MELD: Multi-Task Equilibrated Learning Detector for AI-Generated Text

Large language models are now embedded in everyday writing workflows, making reliable AI-generated text detection important for academic integrity, content moderation, and provenance tracking. In practice, however, a detector must do more than achieve high aggregate AUROC on clean, in-distribution human and AI text: it should remain robust to attacks and adversarial rewrites, transfer to unseen generators and domains, and operate at low false-positive rates (FPR). Most existing detectors optimize a single AI/Human objective, giving the representation little incentive to learn generator, attack, or domain structure once the binary task saturates. We introduce MELD (Multi-Task Equilibrated Learning Detector), a deployable detector for AI-generated text that enriches binary detection with auxiliary supervision. MELD attaches generator-family, attack-type, and source-domain heads to a shared encoder, and balances the four losses with learned homoscedastic uncertainty weights. To improve robustness, an EMA teacher predicts on clean inputs while an attack-augmented student is distilled toward the teacher. MELD further uses a hard-negative pairwise ranking loss to enlarge the score margin between AI-generated texts and the most confusable human texts.
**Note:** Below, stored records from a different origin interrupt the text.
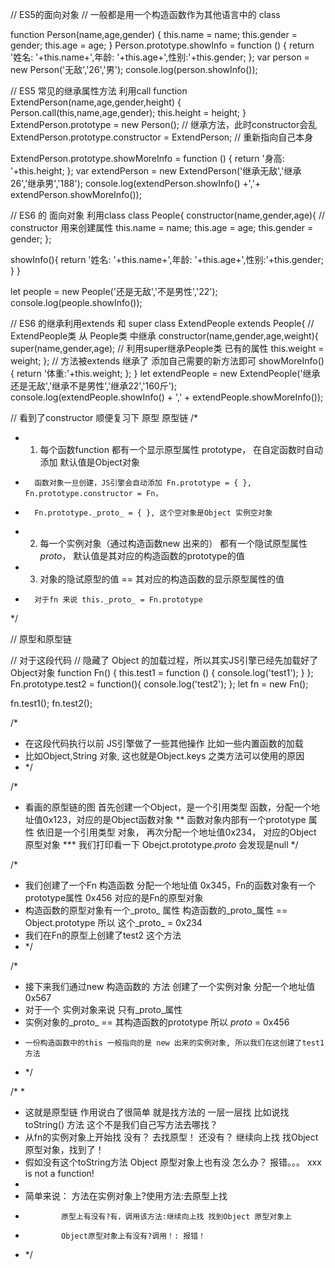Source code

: // ES5的面向对象
// 一般都是用一个构造函数作为其他语言中的 class

function Person(name,age,gender) {
  this.name = name;
  this.gender = gender;
  this.age = age;
}
Person.prototype.showInfo = function () {
  return '姓名: '+this.name+',年龄: '+this.age+',性别:'+this.gender;
};
var person = new Person('无敌','26','男');
console.log(person.showInfo());

//  ES5  常见的继承属性方法 利用call
function ExtendPerson(name,age,gender,height) {
  Person.call(this,name,age,gender);
  this.height = height;
}
ExtendPerson.prototype = new Person();  // 继承方法，此时constructor会乱
ExtendPerson.prototype.constructor = ExtendPerson; // 重新指向自己本身

ExtendPerson.prototype.showMoreInfo = function () {
  return '身高: '+this.height;
};
var extendPerson = new ExtendPerson('继承无敌','继承26','继承男','188');
console.log(extendPerson.showInfo() +','+ extendPerson.showMoreInfo());


// ES6 的 面向对象 利用class
class People{
  constructor(name,gender,age){  // constructor 用来创建属性
    this.name = name;
    this.age = age;
    this.gender = gender;
  };

  showInfo(){
    return '姓名: '+this.name+',年龄: '+this.age+',性别:'+this.gender;
  }
}

let people = new People('还是无敌','不是男性','22');
console.log(people.showInfo());

// ES6 的继承利用extends 和 super
class ExtendPeople extends People{   // ExtendPeople类 从 People类 中继承
  constructor(name,gender,age,weight){
    super(name,gender,age);  // 利用super继承People类 已有的属性
    this.weight = weight;
  };
  // 方法被extends 继承了 添加自己需要的新方法即可
  showMoreInfo(){
    return '体重:'+this.weight;
  };
}
let extendPeople = new ExtendPeople('继承还是无敌','继承不是男性','继承22','160斤');
console.log(extendPeople.showInfo() + ',' + extendPeople.showMoreInfo());

// 看到了constructor 顺便复习下 原型 原型链
/*
*  1. 每个函数function 都有一个显示原型属性 prototype， 在自定函数时自动添加 默认值是Object对象
*       函数对象一旦创建，JS引擎会自动添加 Fn.prototype = { }, Fn.prototype.constructor = Fn，
 *       Fn.prototype._proto_ = { }, 这个空对象是Object 实例空对象
*   2. 每一个实例对象（通过构造函数new 出来的） 都有一个隐试原型属性 _proto_， 默认值是其对应的构造函数的prototype的值
*   3.  对象的隐试原型的值 == 其对应的构造函数的显示原型属性的值
*       对于fn 来说 this._proto_ = Fn.prototype
*/

// 原型和原型链

// 对于这段代码
// 隐藏了 Object 的加载过程，所以其实JS引擎已经先加载好了Object对象
function Fn() {
  this.test1 = function () {
    console.log('test1');
  }
};
Fn.prototype.test2 = function(){
  console.log('test2');
};
let fn = new Fn();

fn.test1();
fn.test2();

/*
* 在这段代码执行以前 JS引擎做了一些其他操作 比如一些内置函数的加载
*  比如Object,String 对象, 这也就是Object.keys 之类方法可以使用的原因
* */

/*
*  看画的原型链的图 首先创建一个Object，是一个引用类型 函数，分配一个地址值0x123，对应的是Object函数对象
**  函数对象内部有一个prototype 属性 依旧是一个引用类型 对象， 再次分配一个地址值0x234， 对应的Object 原型对象
***  我们打印看一下 Obejct.prototype._proto_  会发现是null
*/

/*
*  我们创建了一个Fn 构造函数 分配一个地址值 0x345，Fn的函数对象有一个prototype属性 0x456 对应的是Fn的原型对象
*   构造函数的原型对象有一个_proto_ 属性  构造函数的_proto_属性 == Object.prototype 所以 这个_proto_ = 0x234
*    我们在Fn的原型上创建了test2 这个方法
* */

/*
*  接下来我们通过new 构造函数的 方法 创建了一个实例对象 分配一个地址值 0x567
*   对于一个 实例对象来说 只有_proto_属性
*    实例对象的_proto_ == 其构造函数的prototype 所以 _proto_ = 0x456
*     一份构造函数中的this 一般指向的是 new 出来的实例对象, 所以我们在这创建了test1方法
* */


/*
*
* 这就是原型链  作用说白了很简单 就是找方法的 一层一层找 比如说找toString() 方法 这个不是我们自己写方法去哪找？
*  从fn的实例对象上开始找 没有？ 去找原型！ 还没有？ 继续向上找 找Object原型对象，找到了！
*   假如没有这个toString方法 Object 原型对象上也有没 怎么办？ 报错。。。 xxx is not a function!
*
*  简单来说： 方法在实例对象上?使用方法:去原型上找
*             原型上有没有?有，调用该方法:继续向上找 找到Object 原型对象上
*             Object原型对象上有没有?调用！: 报错！
* */


























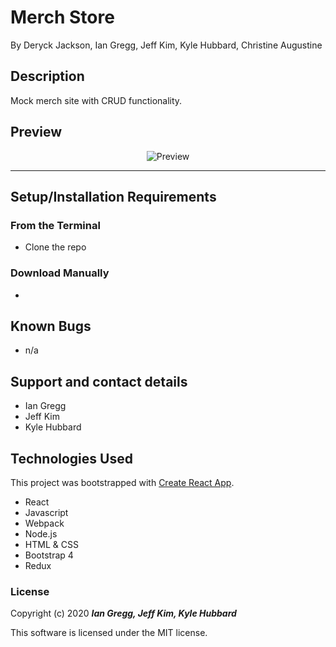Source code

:# Merch Store

By Deryck Jackson, Ian Gregg, Jeff Kim, Kyle Hubbard, Christine Augustine

## Description

Mock merch site with CRUD functionality. 

## Preview

<div align="center">

![Preview](merch_site.png)
</div>

---

## Setup/Installation Requirements

### From the Terminal 
* Clone the repo 


### Download Manually
*


## Known Bugs

* n/a

## Support and contact details

* Ian Gregg
* Jeff Kim
* Kyle Hubbard

## Technologies Used
This project was bootstrapped with [Create React App](https://github.com/facebook/create-react-app).

* React
* Javascript
* Webpack
* Node.js
* HTML & CSS
* Bootstrap 4
* Redux

### License

Copyright (c) 2020 **_Ian Gregg, Jeff Kim, Kyle Hubbard_**

This software is licensed under the MIT license.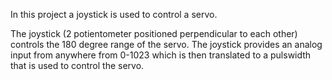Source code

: In this project a joystick is used to control a servo. 

The joystick (2 potientometer positioned perpendicular to each other) controls the 180 degree range of the servo.
The joystick provides an analog input from anywhere from 0-1023 which is then translated to a pulswidth that is used
to control the servo. 
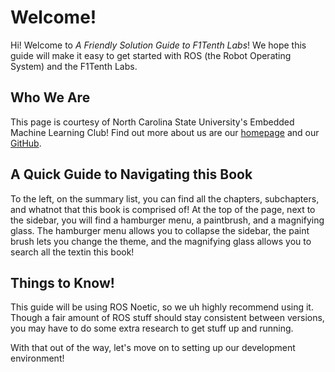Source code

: # Welcome!

Hi! Welcome to *A Friendly Solution Guide to F1Tenth Labs*! We hope this guide will make
it easy to get started with ROS (the Robot Operating System) and the F1Tenth Labs.

## Who We Are

This page is courtesy of North Carolina State University's Embedded Machine Learning Club!
Find out more about us are our [homepage](https://embedml.github.io) and our [GitHub](https://github.com/embedml).

## A Quick Guide to Navigating this Book
To the left, on the summary list, you can find all the chapters, subchapters, and whatnot
that this book is comprised of! At the top of the page, next to the sidebar, you will find a
hamburger menu, a paintbrush, and a magnifying glass. The hamburger menu allows you to
collapse the sidebar, the paint brush lets you change the theme, and the magnifying glass
allows you to search all the textin this book!

## Things to Know!

This guide will be using ROS Noetic, so we uh highly recommend using it. Though a fair amount of
ROS stuff should stay consistent between versions, you may have to do some extra research to get
stuff up and running.

With that out of the way, let's move on to setting up our development environment!
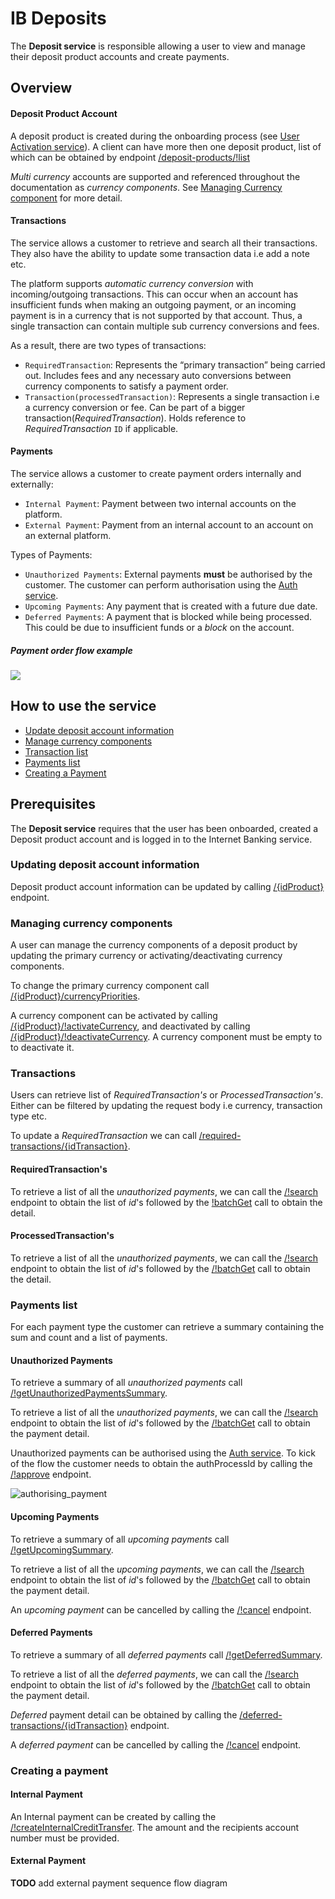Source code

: # IB Deposits

The **Deposit service** is responsible allowing a user to view and manage their deposit product accounts and create payments.

## Overview

#### Deposit Product Account
A deposit product is created during the onboarding process (see [User Activation service](https://doc.ffc.internal/book/mw-ib/mw-gen-user-activation-ib.html)). A client can have more then one deposit product, list of which can be obtained by endpoint [/deposit-products/!list]()

*Multi currency* accounts are supported and referenced throughout the documentation as *currency components*. See [Managing Currency component](#managing-currency-components) for more detail.

#### Transactions

The service allows a customer to retrieve and search all their transactions. They also have the ability to update some transaction data i.e add a note etc.

The platform supports *automatic currency conversion* with incoming/outgoing transactions. This can occur when an account has insufficient funds when making an outgoing payment, or an incoming payment is in a currency that is not supported by that account. Thus, a single transaction can contain multiple sub currency conversions and fees.

As a result, there are two types of transactions:
- `RequiredTransaction`: Represents the “primary transaction” being carried out. Includes fees and any necessary auto conversions between currency components to satisfy a payment order.
- `Transaction(processedTransaction)`: Represents a single transaction i.e a currency conversion or fee. Can be part of a bigger transaction(*RequiredTransaction*). Holds reference to *RequiredTransaction* `ID` if applicable.

<!--
**Example**
1. The client has a multi-currency account with two currency components: EUR (balance of 100 EUR) and USD (balance of 100 USD).
- The client wants to send 120 EUR from the account.
- *Result:* The system automatically transfers 20 EUR from the USD currency component so that there are enough funds in the EUR currency to cover the payment and sends the entire amount required by the client (120 EUR). -->


#### Payments

The service allows a customer to create payment orders internally and externally:
- `Internal Payment`: Payment between two internal accounts on the platform.
- `External Payment`: Payment from an internal account to an account on an external platform.

Types of Payments:
- `Unauthorized Payments`: External payments **must** be authorised by the customer. The customer can perform authorisation using the [Auth service](https://doc.ffc.internal/book/mw-ib/mw-gen-auth-ib.html).
- `Upcoming Payments`: Any payment that is created with a future due date.
- `Deferred Payments`: A payment that is blocked while being processed. This could be due to insufficient funds or a *block* on the account.

<!-- A Payment order can have any one of the following statuses:
- `PENDING APPROVAL` - newly created PO and not yet authorised,
- `SCHEDULED` - authorised PO which is postponed in realisation by setting due date in the future,
- `PROCESSING` - authorised PO which is being processed the transaction core,
- `PROCESSED` - authorised and processed PO with the settled transaction,
- `CANCELED` - canceled PO before it is PROCESSED (so, no transaction exists),
- `REJECTED` - PO can be rejected from processing for different reasons (eg. insufficient funds),
- `INVALIDATED` - PO can be canceled after processing, so settled transaction is invalidated a status of PO becomes also INVALIDATED. -->

##### Payment order flow example

![](payment_order_flow.png)

## How to use the service

- [Update deposit account information](#updating-deposit-account-information)
- [Manage currency components](#managing-currency-components)
- [Transaction list](#transaction-list)
- [Payments list](#transaction-list)
- [Creating a Payment](#creating-a-payment)

## Prerequisites

The **Deposit service** requires that the user has been onboarded, created a Deposit product account and is logged in to the Internet Banking service.

### Updating deposit account information
Deposit product account information can be updated by calling [/{idProduct}](https://doc.ffc.internal/api/mw-gen-deposit-ib/deposit-ib/latest/#docs/method/#1441) endpoint.

### Managing currency components
A user can manage the currency components of a deposit product by updating the primary currency or activating/deactivating currency components.

To change the primary currency component call [/{idProduct}/currencyPriorities](https://doc.ffc.internal/api/mw-gen-deposit-ib/deposit-ib/latest/#docs/method/#1838).

A currency component can be activated by calling [/{idProduct}/!activateCurrency](https://doc.ffc.internal/api/mw-gen-deposit-ib/deposit-ib/latest/#docs/method/#1877), and deactivated by calling [/{idProduct}/!deactivateCurrency](https://doc.ffc.internal/api/mw-gen-deposit-ib/deposit-ib/latest/#docs/method/#1898). A currency component must be empty to to deactivate it.

### Transactions
Users can retrieve list of *RequiredTransaction's* or *ProcessedTransaction's*. Either can be filtered by updating the request body i.e currency, transaction type etc.

To update a *RequiredTransaction* we can call [/required-transactions/{idTransaction}](https://doc.ffc.internal/api/mw-gen-deposit-ib/deposit-ib/latest/#docs/method/#1533).

#### RequiredTransaction's

To retrieve a list of all the *unauthorized payments*, we can call the [/!search](https://doc.ffc.internal/book/mw-ib/mw-gen-deposit-ib/deposit-ib/latest/index.html#docs/method/#1547) endpoint to obtain the list of *id*'s followed by the [!batchGet](https://doc.ffc.internal/book/mw-ib/mw-gen-deposit-ib/deposit-ib/latest/index.html#docs/method/#1561) call to obtain the detail.

#### ProcessedTransaction's
To retrieve a list of all the *unauthorized payments*, we can call the [/!search](https://doc.ffc.internal/book/mw-ib/mw-gen-deposit-ib/deposit-ib/latest/index.html#docs/method/#1547) endpoint to obtain the list of *id*'s followed by the [/!batchGet](https://doc.ffc.internal/book/mw-ib/mw-gen-deposit-ib/deposit-ib/latest/index.html#docs/method/#1561) call to obtain the detail.

### Payments list
For each payment type the customer can retrieve a summary containing the sum and count and a list of payments.

#### Unauthorized Payments
To retrieve a summary of all *unauthorized payments* call [/!getUnauthorizedPaymentsSummary](https://doc.ffc.internal/book/mw-ib/mw-gen-deposit-ib/deposit-ib/latest/index.html#docs/method/#1639).

To retrieve a list of all the *unauthorized payments*, we can call the [/!search](https://doc.ffc.internal/book/mw-ib/mw-gen-deposit-ib/deposit-ib/latest/index.html#docs/method/#1547) endpoint to obtain the list of *id*'s followed by the [/!batchGet](https://doc.ffc.internal/book/mw-ib/mw-gen-deposit-ib/deposit-ib/latest/index.html#docs/method/#1561) call to obtain the payment detail.

Unauthorized payments can be authorised using the [Auth service](https://doc.ffc.internal/book/mw-ib/mw-gen-auth-ib.html). To kick of the flow the customer needs to obtain the authProcessId by calling the [/!approve](https://doc.ffc.internal/book/mw-ib/mw-gen-deposit-ib/deposit-ib/latest/index.html#docs/method/#1595) endpoint.

![authorising_payment](auth_payment_flow.png)

#### Upcoming Payments
To retrieve a summary of all *upcoming payments* call [/!getUpcomingSummary](https://doc.ffc.internal/book/mw-ib/mw-gen-deposit-ib/deposit-ib/latest/index.html#docs/method/#1661).

To retrieve a list of all the *upcoming payments*, we can call the [/!search](https://doc.ffc.internal/book/mw-ib/mw-gen-deposit-ib/deposit-ib/latest/index.html#docs/method/#1547) endpoint to obtain the list of *id*'s followed by the [/!batchGet](https://doc.ffc.internal/book/mw-ib/mw-gen-deposit-ib/deposit-ib/latest/index.html#docs/method/#1681) call to obtain the payment detail.

An *upcoming payment* can be cancelled by calling the [/!cancel](https://doc.ffc.internal/book/mw-ib/mw-gen-deposit-ib/deposit-ib/latest/index.html#docs/method/#1700) endpoint.

#### Deferred Payments
To retrieve a summary of all *deferred payments* call [/!getDeferredSummary](https://doc.ffc.internal/book/mw-ib/mw-gen-deposit-ib/deposit-ib/latest/index.html#docs/method/#1626).

To retrieve a list of all the *deferred payments*, we can call the [/!search](https://doc.ffc.internal/book/mw-ib/mw-gen-deposit-ib/deposit-ib/latest/index.html#docs/method/#1483) endpoint to obtain the list of *id*'s followed by the [/!batchGet](https://doc.ffc.internal/book/mw-ib/mw-gen-deposit-ib/deposit-ib/latest/index.html#docs/method/#1503) call to obtain the payment detail.

*Deferred* payment detail can be obtained by calling the [/deferred-transactions/{idTransaction}](https://doc.ffc.internal/book/mw-ib/mw-gen-deposit-ib/deposit-ib/latest/index.html#docs/method/#1517) endpoint.

A *deferred payment* can be cancelled by calling the [/!cancel](https://doc.ffc.internal/book/mw-ib/mw-gen-deposit-ib/deposit-ib/latest/index.html#docs/method/#1525) endpoint.

### Creating a payment

#### Internal Payment
An Internal payment can be created by calling the [/!createInternalCreditTransfer](https://doc.ffc.internal/book/mw-ib/mw-gen-deposit-ib/deposit-ib/latest/index.html#docs/method/#1748). The amount and the recipients account number must be provided.

#### External Payment
**TODO** add external payment sequence flow diagram
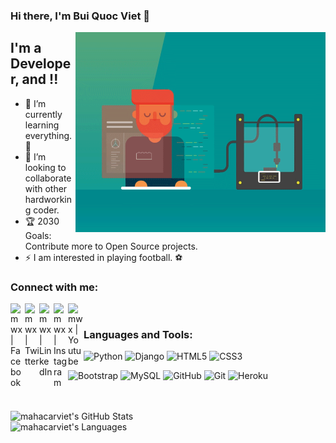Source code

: ### Hi there, I'm Bui Quoc Viet  👋

<img align="right" alt="GIF" src="https://github.com/mahacarviet/mahacarviet/blob/master/3dprinter.gif?raw=true" width="400" height="320" />


## I'm a Developer, and !!

- 🌱 I’m currently learning everything. 🤣
- 👯 I’m looking to collaborate with other hardworking coder.
- 🏆 2030 Goals: Contribute more to Open Source projects.
- ⚡  I am interested in playing football. ️⚽️

### Connect with me:

[<img align="left" alt="mwx | Facebook" width="23px" src="https://cdn.jsdelivr.net/npm/simple-icons@3.13.0/icons/facebook.svg" />][facebook]
[<img align="left" alt="mwx | Twitter" width="23px" src="https://cdn.jsdelivr.net/npm/simple-icons@v3/icons/twitter.svg" />][twitter]
[<img align="left" alt="mwx | LinkedIn" width="23px" src="https://cdn.jsdelivr.net/npm/simple-icons@v3/icons/linkedin.svg" />][linkedin]
[<img align="left" alt="mwx | Instagram" width="23px" src="https://cdn.jsdelivr.net/npm/simple-icons@v3/icons/instagram.svg" />][instagram]
[<img align="left" alt="mwx | Youtube" width="25px" src="https://cdn.jsdelivr.net/npm/simple-icons@3.13.0/icons/youtube.svg" />][youtube]
<br />

### Languages and Tools:

![Python](https://img.shields.io/badge/-Python-000000?style=flat&logo=python)
![Django](https://img.shields.io/badge/-Django-000000?style=flat&logo=Django)
![HTML5](https://img.shields.io/badge/-HTML5-000000?style=flat&logo=HTML5)
![CSS3](https://img.shields.io/badge/-CSS3-000000?style=flat&logo=CSS3)

![Bootstrap](https://img.shields.io/badge/-Bootstrap-000000?style=flat&logo=bootstrap)
![MySQL](https://img.shields.io/badge/-MySQL-000000?style=flat&logo=MySQL)
![GitHub](https://img.shields.io/badge/-GitHub-000000?style=flat&logo=github&logoColor=FFFFFF)
![Git](https://img.shields.io/badge/-Git-000000?style=flat&logo=git&logoColor=F05032)
![Heroku](https://img.shields.io/badge/-Heroku-000000?style=flat&logo=heroku)

<br />
<br />


<img align="left" alt="mahacarviet's GitHub Stats" src="https://github-readme-stats.vercel.app/api?username=mahacarviet&show_icons=true" />
<br/>
<img align="left" alt="mahacarviet's Languages" src="https://github-readme-stats.vercel.app/api/top-langs/?username=mahacarviet&hide=scss" />


[facebook]: https://www.facebook.com/vietchelsea.mahacar/
[twitter]: https://twitter.com/
[instagram]: https://www.instagram.com/
[linkedin]: https://www.linkedin.com/in/
[youtube]: https://www.youtube.com/
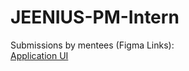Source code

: # JEENIUS-PM-Intern

Submissions by mentees (Figma Links):  
[Application UI](https://www.figma.com/design/IhE1jSmVFe4SumcIqcVb7R/Jeenius-App-Wireframes?node-id=0-1&p=f&t=LVtqn2SOGlE5i3Oi-0) 
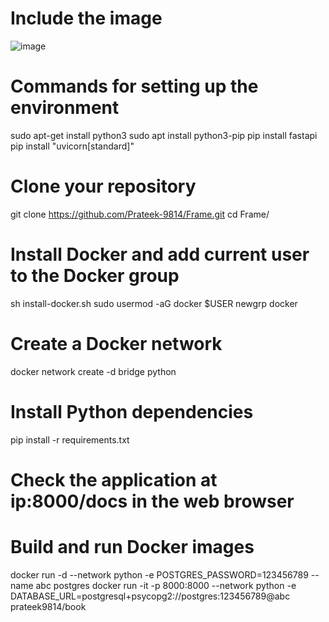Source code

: # Include the image
![image](https://github.com/Prateek-9814/Frame/assets/130494326/0482c08c-9669-47a1-8814-bfb6661ff56f)

# Commands for setting up the environment
sudo apt-get install python3
sudo apt install python3-pip
pip install fastapi
pip install "uvicorn[standard]"

# Clone your repository
git clone https://github.com/Prateek-9814/Frame.git
cd Frame/

# Install Docker and add current user to the Docker group
sh install-docker.sh
sudo usermod -aG docker $USER
newgrp docker 

# Create a Docker network
docker network create -d bridge python 

# Install Python dependencies
pip install -r requirements.txt 

# Check the application at ip:8000/docs in the web browser

# Build and run Docker images
docker run -d --network python -e POSTGRES_PASSWORD=123456789 --name abc postgres
docker run -it -p 8000:8000 --network python -e DATABASE_URL=postgresql+psycopg2://postgres:123456789@abc prateek9814/book

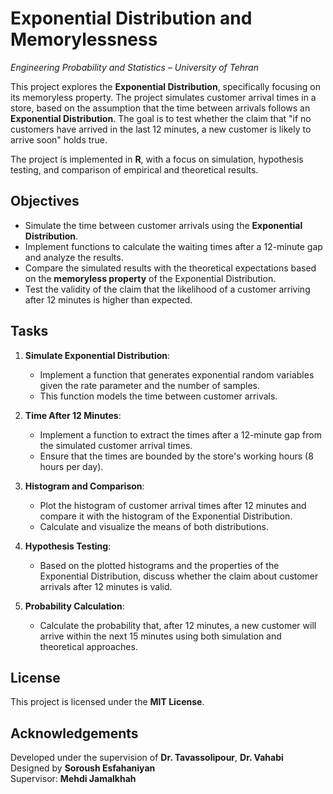 ﻿# Exponential Distribution and Memorylessness

_Engineering Probability and Statistics – University of Tehran_

This project explores the **Exponential Distribution**, specifically focusing on its memoryless property. The project simulates customer arrival times in a store, based on the assumption that the time between arrivals follows an **Exponential Distribution**. The goal is to test whether the claim that "if no customers have arrived in the last 12 minutes, a new customer is likely to arrive soon" holds true.

The project is implemented in **R**, with a focus on simulation, hypothesis testing, and comparison of empirical and theoretical results.

## Objectives

- Simulate the time between customer arrivals using the **Exponential Distribution**.
- Implement functions to calculate the waiting times after a 12-minute gap and analyze the results.
- Compare the simulated results with the theoretical expectations based on the **memoryless property** of the Exponential Distribution.
- Test the validity of the claim that the likelihood of a customer arriving after 12 minutes is higher than expected.

## Tasks

1. **Simulate Exponential Distribution**:
   - Implement a function that generates exponential random variables given the rate parameter and the number of samples.
   - This function models the time between customer arrivals.

2. **Time After 12 Minutes**:
   - Implement a function to extract the times after a 12-minute gap from the simulated customer arrival times.
   - Ensure that the times are bounded by the store's working hours (8 hours per day).

3. **Histogram and Comparison**:
   - Plot the histogram of customer arrival times after 12 minutes and compare it with the histogram of the Exponential Distribution.
   - Calculate and visualize the means of both distributions.

4. **Hypothesis Testing**:
   - Based on the plotted histograms and the properties of the Exponential Distribution, discuss whether the claim about customer arrivals after 12 minutes is valid.

5. **Probability Calculation**:
   - Calculate the probability that, after 12 minutes, a new customer will arrive within the next 15 minutes using both simulation and theoretical approaches.

## License

This project is licensed under the **MIT License**.

## Acknowledgements

Developed under the supervision of **Dr. Tavassolipour**, **Dr. Vahabi**  
Designed by **Soroush Esfahaniyan**  
Supervisor: **Mehdi Jamalkhah**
At inference, all auxiliary heads are discarded, giving MELD the same interface and cost as a standard detector. On the public RAID leaderboard, MELD is the strongest open-source detector and is competitive with leading commercial models, especially under attack and at low FPR. Across standard held-out benchmarks, MELD matches or outperforms supervised baselines. We further introduce MELD-eval, a held-out evaluation pool built from recent chat models released by four major LLM providers. Without additional finetuning, MELD achieves 99.9% TPR at 1% FPR on MELD-eval, while many baselines degrade sharply.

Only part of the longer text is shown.